The author recalled that in his letters to the Trilinga and the Andhra Patrika in 1929, he depended for his figures on the 1929 census, he gave the total Indian population as 265,000. He also divided the figure as follows: North Indians 90,000, Andhras 55,000; Tamils 50,000, Muslims 47,000 and Marathas and Bengalis 23,000. In order to discover the name of the first Andhra immigrant and the year, he looked forward to the assistance of Mr. Rajabally, Assistant Protector of Immigrants. But did not succeed. He relied mainly on a few Andhras who were born on the island who were 60 or 70 years old, he even concluded that their first batch might have arrived here in around 1860. (First batch of Andhra immigrants arrived in 1935). The country’s non-Andhras generally called them Coringees, whereas, the knowledgeable ones called them Telugus. The Andhras resented being called Coringees, a pejorative term, reminding them of indenture which has long been abolished. (The first batch of Indian emigrants of Telugu origin hailed from the then port of Corringa, in the coast of Andhra Pradesh which was later destroyed by a severe tidal waves and left to oblivion). Sri Narasimha Dass and Appalasami Jogannah held several protest meetings on this point and it was to be expected that with more propaganda, the word Coringee would have a decent burial. Similarly, the North Indians and others were once called Malabaris; but as a result of strong protest, this pejorative term has almost disappeared.
Like the other Indians, the Andhras were widely scattered in the island. Very few lived in towns like Port-Louis while some hundreds inhabited the villages. The bulk of the Andhras resided on sugar estates. In towns, they were traders or domestic servants. In villages, they were peasant-proprietors or agricultural labourers. On sugar estates, they constructed houses for themselves or for tenants, stables for cows or bullocks and even own bullock carts for conveying sugar-cane to the Factory. Cane was sold either directly to the factory-owner or to traders on contract, be they Indians or not. There were also Andhras living on sugar estates as labourers, mill-drivers, boilers, sirdars, etc. The working conditions, status and treatment of the Andhras did not differ from those of the others.
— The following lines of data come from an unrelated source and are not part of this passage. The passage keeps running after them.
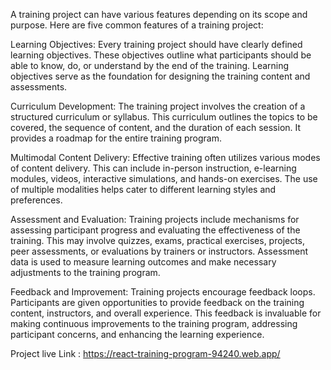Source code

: A training project can have various features depending on its scope and purpose. Here are five common features of a training project:

Learning Objectives: Every training project should have clearly defined learning objectives. These objectives outline what participants should be able to know, do, or understand by the end of the training. Learning objectives serve as the foundation for designing the training content and assessments.

Curriculum Development: The training project involves the creation of a structured curriculum or syllabus. This curriculum outlines the topics to be covered, the sequence of content, and the duration of each session. It provides a roadmap for the entire training program.

Multimodal Content Delivery: Effective training often utilizes various modes of content delivery. This can include in-person instruction, e-learning modules, videos, interactive simulations, and hands-on exercises. The use of multiple modalities helps cater to different learning styles and preferences.

Assessment and Evaluation: Training projects include mechanisms for assessing participant progress and evaluating the effectiveness of the training. This may involve quizzes, exams, practical exercises, projects, peer assessments, or evaluations by trainers or instructors. Assessment data is used to measure learning outcomes and make necessary adjustments to the training program.

Feedback and Improvement: Training projects encourage feedback loops. Participants are given opportunities to provide feedback on the training content, instructors, and overall experience. This feedback is invaluable for making continuous improvements to the training program, addressing participant concerns, and enhancing the learning experience.


Project live Link : https://react-training-program-94240.web.app/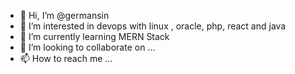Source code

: - 👋 Hi, I’m @germansin
- 👀 I’m interested in devops with linux , oracle, php, react and java
- 🌱 I’m currently learning MERN Stack
- 💞️ I’m looking to collaborate on ...
- 📫 How to reach me ...

<!---
germansin/germansin is a ✨ special ✨ repository because its `README.md` (this file) appears on your GitHub profile.
You can click the Preview link to take a look at your changes.
--->

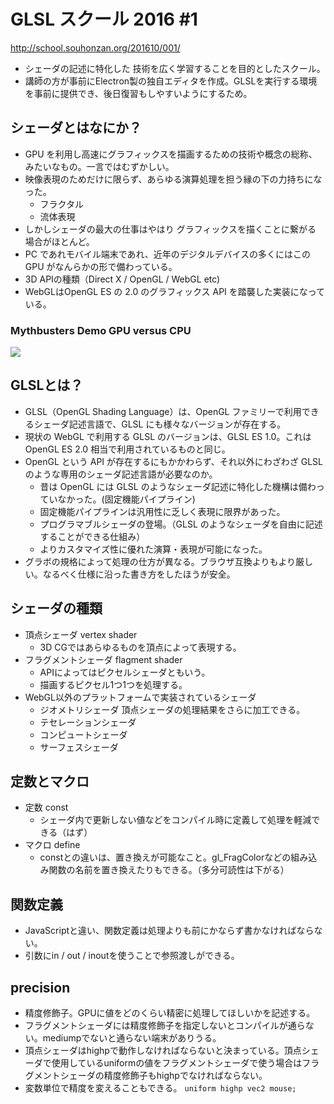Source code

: # GLSL スクール 2016 #1
http://school.souhonzan.org/201610/001/

- シェーダの記述に特化した 技術を広く学習することを目的としたスクール。
- 講師の方が事前にElectron製の独自エディタを作成。GLSLを実行する環境を事前に提供でき、後日復習もしやすいようにするため。

## シェーダとはなにか？
- GPU を利用し高速にグラフィックスを描画するための技術や概念の総称、みたいなもの。一言ではむずかしい。
- 映像表現のためだけに限らず、あらゆる演算処理を担う縁の下の力持ちになった。
  - フラクタル
  - 流体表現
- しかしシェーダの最大の仕事はやはり グラフィックスを描くことに繋がる 場合がほとんど。
- PC であれモバイル端末であれ、近年のデジタルデバイスの多くにはこの GPU がなんらかの形で備わっている。
- 3D APIの種類（Direct X / OpenGL / WebGL etc)
- WebGLはOpenGL ES の 2.0 のグラフィックス API を踏襲した実装になっている。

### Mythbusters Demo GPU versus CPU
[![](http://img.youtube.com/vi/-P28LKWTzrI/0.jpg)](http://www.youtube.com/watch?v=-P28LKWTzrI)

## GLSLとは？
- GLSL（OpenGL Shading Language）は、OpenGL ファミリーで利用できるシェーダ記述言語で、GLSL にも様々なバージョンが存在する。
- 現状の WebGL で利用する GLSL のバージョンは、GLSL ES 1.0。これは OpenGL ES 2.0 相当で利用されているものと同じ。
- OpenGL という API が存在するにもかかわらず、それ以外にわざわざ GLSL のような専用のシェーダ記述言語が必要なのか。
  - 昔は OpenGL には GLSL のようなシェーダ記述に特化した機構は備わっていなかった。(固定機能パイプライン)
  - 固定機能パイプラインは汎用性に乏しく表現に限界があった。
  - プログラマブルシェーダの登場。（GLSL のようなシェーダを自由に記述することができる仕組み）
  - よりカスタマイズ性に優れた演算・表現が可能になった。
- グラボの規格によって処理の仕方が異なる。ブラウザ互換よりもより厳しい。なるべく仕様に沿った書き方をしたほうが安全。

## シェーダの種類
- 頂点シェーダ vertex shader
  - 3D CGではあらゆるものを頂点によって表現する。
- フラグメントシェーダ flagment shader
  - APIによってはピクセルシェーダともいう。
  - 描画するピクセル1つ1つを処理する。
- WebGL以外のプラットフォームで実装されているシェーダ
  - ジオメトリシェーダ 頂点シェーダの処理結果をさらに加工できる。
  - テセレーションシェーダ
  - コンピュートシェーダ
  - サーフェスシェーダ

## 定数とマクロ
- 定数 const
  - シェーダ内で更新しない値などをコンパイル時に定義して処理を軽減できる（はず）
- マクロ define
  - constとの違いは、置き換えが可能なこと。gl_FragColorなどの組み込み関数の名前を置き換えたりもできる。（多分可読性は下がる）

## 関数定義
- JavaScriptと違い、関数定義は処理よりも前にかならず書かなければならない。
- 引数にin / out / inoutを使うことで参照渡しができる。

## precision
- 精度修飾子。GPUに値をどのくらい精密に処理してほしいかを記述する。
- フラグメントシェーダには精度修飾子を指定しないとコンパイルが通らない。mediumpでないと通らない端末がありうる。
- 頂点シェーダはhighpで動作しなければならないと決まっている。頂点シェーダで使用しているuniformの値をフラグメントシェーダで使う場合はフラグメントシェーダの精度修飾子もhighpでなければならない。
- 変数単位で精度を変えることもできる。 `uniform highp vec2 mouse;`
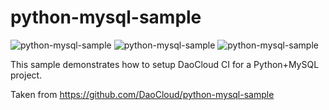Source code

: # python-mysql-sample
![python-mysql-sample](https://oversea-ci.daocloud.io/api/badge/build/daocloud/pYthon) ![python-mysql-sample](https://oversea-ci.daocloud.io/api/badge/test/daocloud/python) ![python-mysql-sample](https://oversea-ci.daocloud.io/api/badge/coverage/daocloud/python?branch=master&criteria=line-rate)

This sample demonstrates how to setup DaoCloud CI for a Python+MySQL project.

Taken from https://github.com/DaoCloud/python-mysql-sample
Though the Andhras had been at that time living in Mauritius for nearly half a century, it was unfortunate that there was not a single school where Telugu was taught. Night schools were often set up to teach up to the stage of Pedda Balasiksha but they closed down as soon as the course was over. The teachers were not qualified, as they had, but a smattering of Telugu only. The mother tongue was not properly preserved. The object in learning it was merely to be able to take part in Bhajans or Telugu satakams. Large Telugu schools were not possible, for most of the Andhras prefered their children to be taught either English or French so that they might easily get jobs. The vernacular was studied only for the sake of being able to read the sacred books, etc. At the age of six, Andhra children attended the government primary schools where English and French were taught to all pupils till Standard VI. Then the Standard VI certificate was granted to them. Formerly it used to enable them to get jobs easily. But in later years, unemployment among the educated became so rife that thousands of Standard VI certificate holders were roaming about for want of jobs. Most of the Andhras being poor read only up to Standard VI, though a few read up to Senior Cambridge. A few of the certificate holders however were employed as tailors, traders, domestic servants, etc.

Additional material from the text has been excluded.